___ Entries provided ___

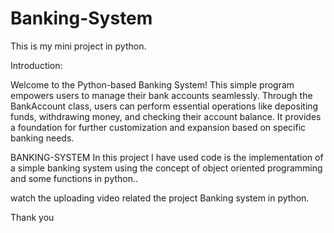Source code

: # Banking-System
This is my mini project in python.

Introduction:
 
Welcome to the Python-based Banking System! This simple program empowers users to manage their bank accounts seamlessly. Through the BankAccount class, users can perform essential operations like depositing funds, withdrawing money, and checking their account balance. It provides a foundation for further customization and expansion based on specific banking needs.





BANKING-SYSTEM
In this project I have used code is the implementation of a simple banking system using the concept of object oriented programming and some functions in python..


watch the uploading video related the project Banking system in python.



Thank you 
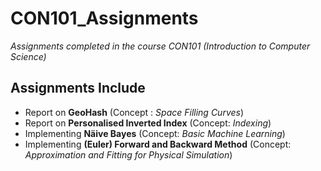 # CON101_Assignments


*Assignments completed in the course CON101 (Introduction to Computer Science)*


## Assignments Include
- Report on **GeoHash**  (Concept : *Space Filling Curves*)
- Report on **Personalised Inverted Index** (Concept: *Indexing*)
- Implementing **Näive Bayes** (Concept: *Basic Machine Learning*)
- Implementing  **(Euler) Forward and Backward Method** (Concept: *Approximation and Fitting for Physical Simulation*)
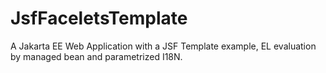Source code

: # JsfFaceletsTemplate
A Jakarta EE Web Application with a JSF Template example, EL evaluation by managed bean and parametrized I18N.

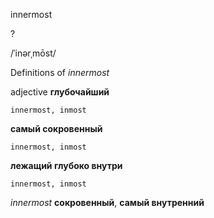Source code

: innermost

?

/ˈinərˌmōst/

Definitions of _innermost_

adjective
**глубочайший**

    innermost, inmost
**самый сокровенный**

    innermost, inmost
**лежащий глубоко внутри**

    innermost, inmost

_innermost_
**сокровенный**, **самый внутренний**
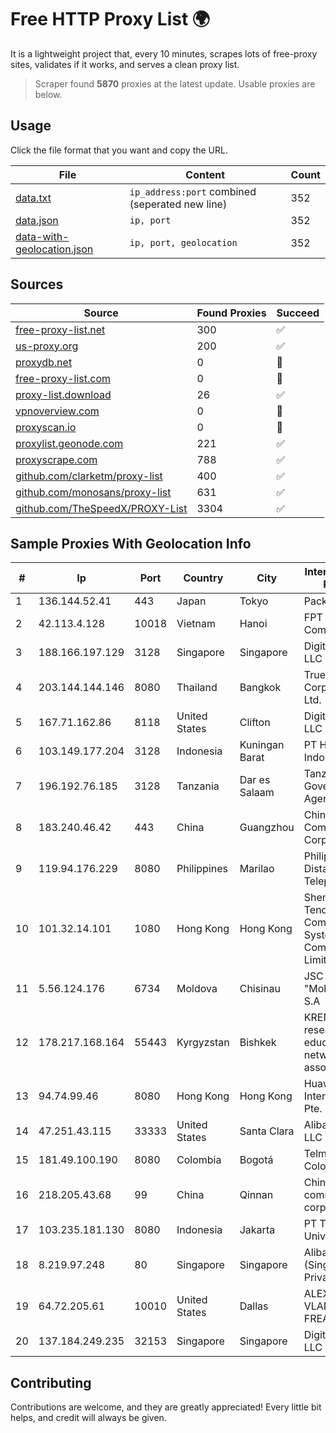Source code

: 
# Free HTTP Proxy List 🌍

It is a lightweight project that, every 10 minutes, scrapes lots of free-proxy sites, validates if it works, and serves a clean proxy list.


> Scraper found **5870** proxies at the latest update. Usable proxies are below.

## Usage

Click the file format that you want and copy the URL.


|File|Content|Count|
|----|-------|-----|
|[data.txt](https://raw.githubusercontent.com/themiralay/Proxy-List-World/master/data.txt)|`ip_address:port` combined (seperated new line)|352|
|[data.json](https://raw.githubusercontent.com/themiralay/Proxy-List-World/master/data.json)|`ip, port`|352|
|[data-with-geolocation.json](https://raw.githubusercontent.com/themiralay/Proxy-List-World/master/data-with-geolocation.json)|`ip, port, geolocation`|352|

## Sources

|Source|Found Proxies|Succeed|
|------|-------------|-------|
|[free-proxy-list.net](https://free-proxy-list.net)|300|✅|
|[us-proxy.org](https://www.us-proxy.org)|200|✅|
|[proxydb.net](http://proxydb.net)|0|🚫|
|[free-proxy-list.com](https://free-proxy-list.com/?page=&port=&type%5B%5D=http&type%5B%5D=https&up_time=0&search=Search)|0|🚫|
|[proxy-list.download](https://www.proxy-list.download/HTTP)|26|✅|
|[vpnoverview.com](https://vpnoverview.com/privacy/anonymous-browsing/free-proxy-servers)|0|🚫|
|[proxyscan.io](https://www.proxyscan.io)|0|🚫|
|[proxylist.geonode.com](https://proxylist.geonode.com/api/proxy-list?limit=300&page=1&sort_by=lastChecked&sort_type=desc&protocols=http,https)|221|✅|
|[proxyscrape.com](https://api.proxyscrape.com/v2/?request=displayproxies&protocol=http&timeout=10000&country=all&ssl=all&anonymity=all)|788|✅|
|[github.com/clarketm/proxy-list](https://raw.githubusercontent.com/clarketm/proxy-list/master/proxy-list-raw.txt)|400|✅|
|[github.com/monosans/proxy-list](https://raw.githubusercontent.com/monosans/proxy-list/main/proxies/http.txt)|631|✅|
|[github.com/TheSpeedX/PROXY-List](https://raw.githubusercontent.com/TheSpeedX/PROXY-List/master/http.txt)|3304|✅|


## Sample Proxies With Geolocation Info

|#|Ip|Port|Country|City|Internet Service Provider|
|-|--|----|-------|----|-------------------------|
|1|136.144.52.41|443|Japan|Tokyo|Packet Host, Inc.|
|2|42.113.4.128|10018|Vietnam|Hanoi|FPT Telecom Company|
|3|188.166.197.129|3128|Singapore|Singapore|DigitalOcean, LLC|
|4|203.144.144.146|8080|Thailand|Bangkok|True Internet Corporation CO. Ltd.|
|5|167.71.162.86|8118|United States|Clifton|DigitalOcean, LLC|
|6|103.149.177.204|3128|Indonesia|Kuningan Barat|PT Herza Digital Indonesia|
|7|196.192.76.185|3128|Tanzania|Dar es Salaam|Tanzania e-Government Agency|
|8|183.240.46.42|443|China|Guangzhou|China Mobile Communications Corporation|
|9|119.94.176.229|8080|Philippines|Marilao|Philippine Long Distance Telephone Co.|
|10|101.32.14.101|1080|Hong Kong|Hong Kong|Shenzhen Tencent Computer Systems Company Limited|
|11|5.56.124.176|6734|Moldova|Chisinau|JSC "Moldtelecom" S.A|
|12|178.217.168.164|55443|Kyrgyzstan|Bishkek|KRENA - Kyrgyz research and education network association|
|13|94.74.99.46|8080|Hong Kong|Hong Kong|Huawei International Pte. LTD|
|14|47.251.43.115|33333|United States|Santa Clara|Alibaba Cloud LLC|
|15|181.49.100.190|8080|Colombia|Bogotá|Telmex Colombia S.A.|
|16|218.205.43.68|99|China|Qinnan|China Mobile communications corporation|
|17|103.235.181.130|8080|Indonesia|Jakarta|PT Top Class Universal|
|18|8.219.97.248|80|Singapore|Singapore|Alibaba Cloud (Singapore) Private Limited|
|19|64.72.205.61|10010|United States|Dallas|ALEXANDRU VLAD trading as FREAKHOSTING|
|20|137.184.249.235|32153|Singapore|Singapore|DigitalOcean, LLC|



## Contributing

Contributions are welcome, and they are greatly appreciated! Every
little bit helps, and credit will always be given.

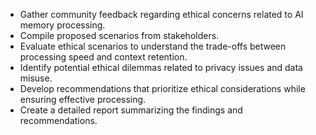- Gather community feedback regarding ethical concerns related to AI memory processing.
- Compile proposed scenarios from stakeholders.
- Evaluate ethical scenarios to understand the trade-offs between processing speed and context retention.
- Identify potential ethical dilemmas related to privacy issues and data misuse.
- Develop recommendations that prioritize ethical considerations while ensuring effective processing.
- Create a detailed report summarizing the findings and recommendations.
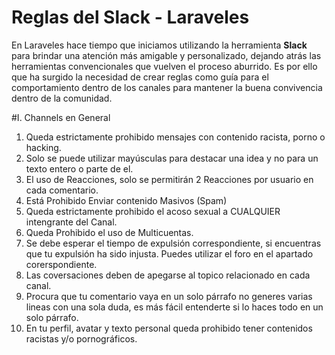 # Reglas del Slack - Laraveles

En Laraveles hace tiempo que iniciamos utilizando la herramienta **Slack** para brindar una atención más amigable y personalizado, dejando atrás las herramientas convencionales que vuelven el proceso aburrido. Es por ello que ha surgido la necesidad de crear reglas como guía para el comportamiento dentro de los canales para mantener la buena convivencia dentro de la comunidad. 

#I. Channels en General
  1. Queda estrictamente prohibido mensajes con contenido racista, porno o hacking.
  2. Solo se puede utilizar mayúsculas para destacar una idea y no para un texto entero o parte de el.
  3. El uso de Reacciones, solo se permitirán 2 Reacciones por usuario en cada comentario.
  4. Está Prohibido Enviar contenido Masivos (Spam)
  5. Queda estrictamente prohibido el acoso sexual a CUALQUIER intengrante del Canal.
  6. Queda Prohibido el uso de Multicuentas.
  7. Se debe esperar el tiempo de expulsión correspondiente, si encuentras que tu expulsión ha sido injusta. Puedes utilizar el foro en el apartado corerspondiente.
  8. Las coversaciones deben de apegarse al topico relacionado en cada canal.
  9. Procura que tu comentario vaya en un solo párrafo no generes varias lineas con una sola duda, es más fácil entenderte si lo haces todo en un solo párrafo.
  10. En tu perfil, avatar y texto personal queda prohibido tener contenidos racistas y/o pornográficos.
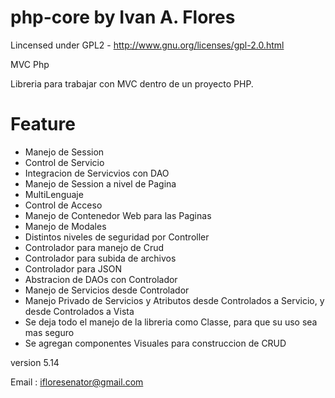 php-core by Ivan A. Flores
========

Lincensed under GPL2 - http://www.gnu.org/licenses/gpl-2.0.html

MVC Php

Libreria para trabajar con MVC dentro de un proyecto PHP.

# Feature

* Manejo de Session
* Control de Servicio
* Integracion de Servicvios con DAO
* Manejo de Session a nivel de Pagina
* MultiLenguaje
* Control de Acceso
* Manejo de Contenedor Web para las Paginas
* Manejo de Modales
* Distintos niveles de seguridad por Controller
* Controlador para manejo de Crud
* Controlador para subida de archivos
* Controlador para JSON
* Abstracion de DAOs con Controlador
* Manejo de Servicios desde Controlador
* Manejo Privado de Servicios y Atributos desde Controlados a Servicio, y desde Controlados a Vista
* Se deja todo el manejo de la libreria como Classe, para que su uso sea mas seguro
* Se agregan componentes Visuales para construccion de CRUD

version 5.14

Email : ifloresenator@gmail.com
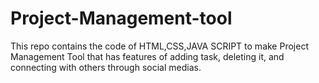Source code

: # Project-Management-tool
This repo contains the code of HTML,CSS,JAVA SCRIPT to make Project Management Tool that has features of adding task, deleting it, and connecting with others through social medias.
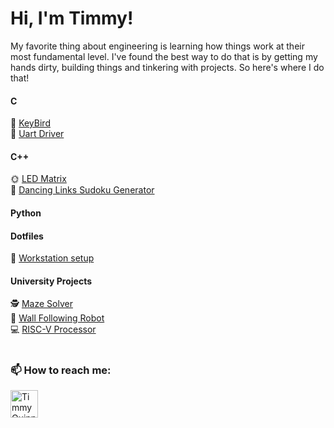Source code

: # Hi, I'm Timmy! 

My favorite thing about engineering is learning how things work at their most fundamental level. I've found the best way to do that is by getting my hands dirty, building things and tinkering with projects. So here's where I do that!  


#### C
🦅 [KeyBird](https://github.com/timmy-quinn/hid_keyboard)  
🚙   [Uart Driver](https://github.com/timmy-quinn/led-matrix)  

#### C++
🌞 [LED Matrix](https://github.com/timmy-quinn/led-matrix)    
💃 [Dancing Links Sudoku Generator](https://github.com/timmy-quinn/dancing_links_sudoku_solver_generator)   

#### Python


#### Dotfiles  
📁 [Workstation setup](https://github.com/timmy-quinn/dotfiles)  

#### University Projects  
🕵️ [Maze Solver](https://github.com/timmy-quinn/maze_solver)  
🤖 [Wall Following Robot](https://github.com/timmy-quinn/wall_follower_robot)  
💻 [RISC-V Processor](https://github.com/timmy-quinn/8bit_riscv_processor)  




<h1> </h1>
<h3> 📫 How to reach me: </h3>
<img align="left" alt="TimmyQuinn | LinkedIn" width="44px" src="https://cdn.jsdelivr.net/npm/simple-icons@v3/icons/linkedin.svg" />
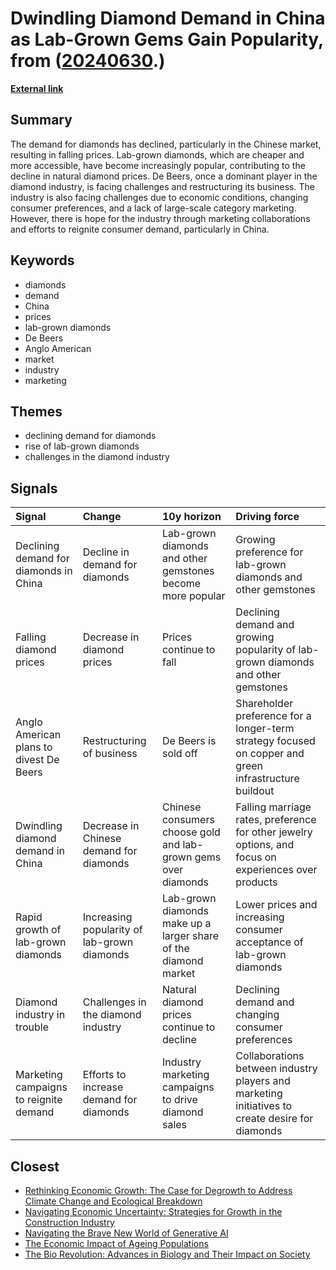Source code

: # __Dwindling Diamond Demand in China as Lab-Grown Gems Gain Popularity__, from ([20240630](https://kghosh.substack.com/p/20240630).)

__[External link](https://www.cnbc.com/2024/06/05/diamond-industry-in-trouble-as-lab-grown-gemstones-tank-prices-further.html?utm_source=substack&utm_medium=email)__



## Summary

The demand for diamonds has declined, particularly in the Chinese market, resulting in falling prices. Lab-grown diamonds, which are cheaper and more accessible, have become increasingly popular, contributing to the decline in natural diamond prices. De Beers, once a dominant player in the diamond industry, is facing challenges and restructuring its business. The industry is also facing challenges due to economic conditions, changing consumer preferences, and a lack of large-scale category marketing. However, there is hope for the industry through marketing collaborations and efforts to reignite consumer demand, particularly in China.

## Keywords

* diamonds
* demand
* China
* prices
* lab-grown diamonds
* De Beers
* Anglo American
* market
* industry
* marketing

## Themes

* declining demand for diamonds
* rise of lab-grown diamonds
* challenges in the diamond industry

## Signals

| Signal                                  | Change                                      | 10y horizon                                                     | Driving force                                                                                         |
|:----------------------------------------|:--------------------------------------------|:----------------------------------------------------------------|:------------------------------------------------------------------------------------------------------|
| Declining demand for diamonds in China  | Decline in demand for diamonds              | Lab-grown diamonds and other gemstones become more popular      | Growing preference for lab-grown diamonds and other gemstones                                         |
| Falling diamond prices                  | Decrease in diamond prices                  | Prices continue to fall                                         | Declining demand and growing popularity of lab-grown diamonds and other gemstones                     |
| Anglo American plans to divest De Beers | Restructuring of business                   | De Beers is sold off                                            | Shareholder preference for a longer-term strategy focused on copper and green infrastructure buildout |
| Dwindling diamond demand in China       | Decrease in Chinese demand for diamonds     | Chinese consumers choose gold and lab-grown gems over diamonds  | Falling marriage rates, preference for other jewelry options, and focus on experiences over products  |
| Rapid growth of lab-grown diamonds      | Increasing popularity of lab-grown diamonds | Lab-grown diamonds make up a larger share of the diamond market | Lower prices and increasing consumer acceptance of lab-grown diamonds                                 |
| Diamond industry in trouble             | Challenges in the diamond industry          | Natural diamond prices continue to decline                      | Declining demand and changing consumer preferences                                                    |
| Marketing campaigns to reignite demand  | Efforts to increase demand for diamonds     | Industry marketing campaigns to drive diamond sales             | Collaborations between industry players and marketing initiatives to create desire for diamonds       |

## Closest

* [Rethinking Economic Growth: The Case for Degrowth to Address Climate Change and Ecological Breakdown](d18185596b0ee658ac31e9c3003c6d92)
* [Navigating Economic Uncertainty: Strategies for Growth in the Construction Industry](c1f03407e92d82ff6f8e3bc04f8996c2)
* [Navigating the Brave New World of Generative AI](ed237776f4979a2104f62c4985fbeba8)
* [The Economic Impact of Ageing Populations](bff595b72330d833dba477e2dc2a5656)
* [The Bio Revolution: Advances in Biology and Their Impact on Society](62a5bae52266a680c6a13bd3ef8dc48c)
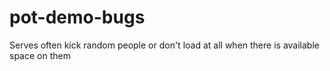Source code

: # pot-demo-bugs

Serves often kick random people or don't load at all when there is available space on them
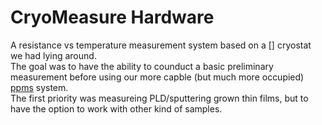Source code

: # CryoMeasure Hardware
A resistance vs temperature measurement system based on a [] cryostat we had lying around.
<br>
The goal was to have the ability to counduct a basic preliminary measurement before using our more capble (but much more occupied) [ppms](https://www.qdusa.com/products/dynacool.html) system.<br>
The first priority was measureing PLD/sputtering grown thin films, but to have the option to work with other kind of samples.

___

Only the lines from the start of the records to the line with "# Free HTTP Proxy List 🌍" belong in the copy. Print them exactly, minus pictures.

Source code

: # Banking-System
This is my mini project in python.

Introduction:
 
Welcome to the Python-based Banking System! This simple program empowers users to manage their bank accounts seamlessly. Through the BankAccount class, users can perform essential operations like depositing funds, withdrawing money, and checking their account balance. It provides a foundation for further customization and expansion based on specific banking needs.





BANKING-SYSTEM
In this project I have used code is the implementation of a simple banking system using the concept of object oriented programming and some functions in python..


watch the uploading video related the project Banking system in python.



Thank you 
 # CON101_Assignments


*Assignments completed in the course CON101 (Introduction to Computer Science)*


## Assignments Include
- Report on **GeoHash**  (Concept : *Space Filling Curves*)
- Report on **Personalised Inverted Index** (Concept: *Indexing*)
- Implementing **Näive Bayes** (Concept: *Basic Machine Learning*)
- Implementing  **(Euler) Forward and Backward Method** (Concept: *Approximation and Fitting for Physical Simulation*)
Source code

: # JsfFaceletsTemplate
A Jakarta EE Web Application with a JSF Template example, EL evaluation by managed bean and parametrized I18N.

Source code

: innermost

?

/ˈinərˌmōst/

Definitions of _innermost_

adjective
**глубочайший**

    innermost, inmost
**самый сокровенный**

    innermost, inmost
**лежащий глубоко внутри**

    innermost, inmost

_innermost_
**сокровенный**, **самый внутренний**
Source code

: 
# Free HTTP Proxy List 🌍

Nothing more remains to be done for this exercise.